(WHAT YOU SHOULD DO):
After locating the line that holds "15 Output Degree Threshold: 0.006", transcribe it and each following line to the end of the records, changing nothing and adding nothing.
---------- MATERIAL PROVIDED
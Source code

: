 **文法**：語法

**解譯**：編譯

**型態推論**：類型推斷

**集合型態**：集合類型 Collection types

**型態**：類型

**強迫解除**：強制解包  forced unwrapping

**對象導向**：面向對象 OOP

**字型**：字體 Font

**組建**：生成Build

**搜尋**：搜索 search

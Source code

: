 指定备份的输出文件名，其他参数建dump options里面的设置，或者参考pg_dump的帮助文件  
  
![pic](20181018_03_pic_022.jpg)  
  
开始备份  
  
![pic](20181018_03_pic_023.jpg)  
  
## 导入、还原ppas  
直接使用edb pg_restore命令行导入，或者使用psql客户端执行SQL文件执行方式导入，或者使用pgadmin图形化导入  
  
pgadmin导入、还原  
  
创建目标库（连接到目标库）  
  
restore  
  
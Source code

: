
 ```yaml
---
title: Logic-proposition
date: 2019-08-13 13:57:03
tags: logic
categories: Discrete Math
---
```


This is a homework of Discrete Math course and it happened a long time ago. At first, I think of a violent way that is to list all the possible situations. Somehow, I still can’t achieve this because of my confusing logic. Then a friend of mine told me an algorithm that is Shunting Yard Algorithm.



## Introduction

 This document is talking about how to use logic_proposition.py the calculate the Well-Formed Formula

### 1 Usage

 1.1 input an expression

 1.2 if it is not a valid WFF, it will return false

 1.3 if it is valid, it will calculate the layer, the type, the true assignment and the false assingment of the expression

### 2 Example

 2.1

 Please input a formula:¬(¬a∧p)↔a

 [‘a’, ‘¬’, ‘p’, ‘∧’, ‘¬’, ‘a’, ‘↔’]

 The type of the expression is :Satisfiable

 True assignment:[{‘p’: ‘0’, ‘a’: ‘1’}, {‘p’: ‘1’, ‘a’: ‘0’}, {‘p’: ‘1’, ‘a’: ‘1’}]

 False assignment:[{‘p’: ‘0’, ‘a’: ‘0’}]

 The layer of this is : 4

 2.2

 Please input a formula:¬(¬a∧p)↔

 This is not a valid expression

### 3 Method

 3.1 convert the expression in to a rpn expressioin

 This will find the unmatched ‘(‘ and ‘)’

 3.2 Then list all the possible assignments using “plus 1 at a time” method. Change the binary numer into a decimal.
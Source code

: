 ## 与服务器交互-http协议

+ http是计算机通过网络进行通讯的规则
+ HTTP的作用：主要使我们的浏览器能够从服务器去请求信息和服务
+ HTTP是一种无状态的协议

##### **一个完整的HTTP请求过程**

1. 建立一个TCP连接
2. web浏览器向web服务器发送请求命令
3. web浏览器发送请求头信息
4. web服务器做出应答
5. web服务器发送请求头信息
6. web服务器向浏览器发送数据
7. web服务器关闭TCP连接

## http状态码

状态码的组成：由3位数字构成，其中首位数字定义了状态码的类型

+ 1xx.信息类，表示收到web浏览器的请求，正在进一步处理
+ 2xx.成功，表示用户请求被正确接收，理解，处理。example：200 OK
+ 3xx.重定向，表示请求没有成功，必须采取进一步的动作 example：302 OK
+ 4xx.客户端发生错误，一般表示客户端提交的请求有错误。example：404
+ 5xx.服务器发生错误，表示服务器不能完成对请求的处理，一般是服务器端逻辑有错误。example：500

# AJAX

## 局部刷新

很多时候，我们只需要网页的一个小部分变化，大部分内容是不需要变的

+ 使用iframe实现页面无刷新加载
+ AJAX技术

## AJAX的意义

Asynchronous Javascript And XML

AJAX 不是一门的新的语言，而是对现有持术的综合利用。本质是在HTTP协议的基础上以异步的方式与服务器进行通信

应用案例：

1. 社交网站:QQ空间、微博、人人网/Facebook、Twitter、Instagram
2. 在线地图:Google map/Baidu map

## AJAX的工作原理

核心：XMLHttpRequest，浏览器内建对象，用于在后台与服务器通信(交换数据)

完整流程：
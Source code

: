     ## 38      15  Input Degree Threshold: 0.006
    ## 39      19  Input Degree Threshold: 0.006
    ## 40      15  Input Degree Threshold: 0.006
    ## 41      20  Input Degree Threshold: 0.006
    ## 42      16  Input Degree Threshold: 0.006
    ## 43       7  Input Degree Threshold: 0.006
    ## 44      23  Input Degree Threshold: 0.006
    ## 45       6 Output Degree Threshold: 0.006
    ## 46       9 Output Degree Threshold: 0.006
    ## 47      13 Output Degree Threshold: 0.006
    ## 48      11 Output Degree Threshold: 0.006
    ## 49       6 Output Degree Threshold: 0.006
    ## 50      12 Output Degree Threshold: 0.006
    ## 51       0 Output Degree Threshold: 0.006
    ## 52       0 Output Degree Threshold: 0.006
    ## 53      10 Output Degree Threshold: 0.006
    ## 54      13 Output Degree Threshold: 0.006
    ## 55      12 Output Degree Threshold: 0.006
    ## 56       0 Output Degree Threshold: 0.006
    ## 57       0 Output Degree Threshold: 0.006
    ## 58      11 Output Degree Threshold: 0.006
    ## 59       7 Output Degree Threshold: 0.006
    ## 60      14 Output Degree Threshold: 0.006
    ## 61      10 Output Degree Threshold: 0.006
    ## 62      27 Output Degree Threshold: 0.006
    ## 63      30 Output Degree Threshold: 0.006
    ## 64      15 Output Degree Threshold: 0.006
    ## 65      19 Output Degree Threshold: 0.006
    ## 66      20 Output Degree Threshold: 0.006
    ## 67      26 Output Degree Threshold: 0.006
--------------------
(EXERCISE RESULT):
    ## 64      15 Output Degree Threshold: 0.006
    ## 65      19 Output Degree Threshold: 0.006
    ## 66      20 Output Degree Threshold: 0.006
    ## 67      26 Output Degree Threshold: 0.006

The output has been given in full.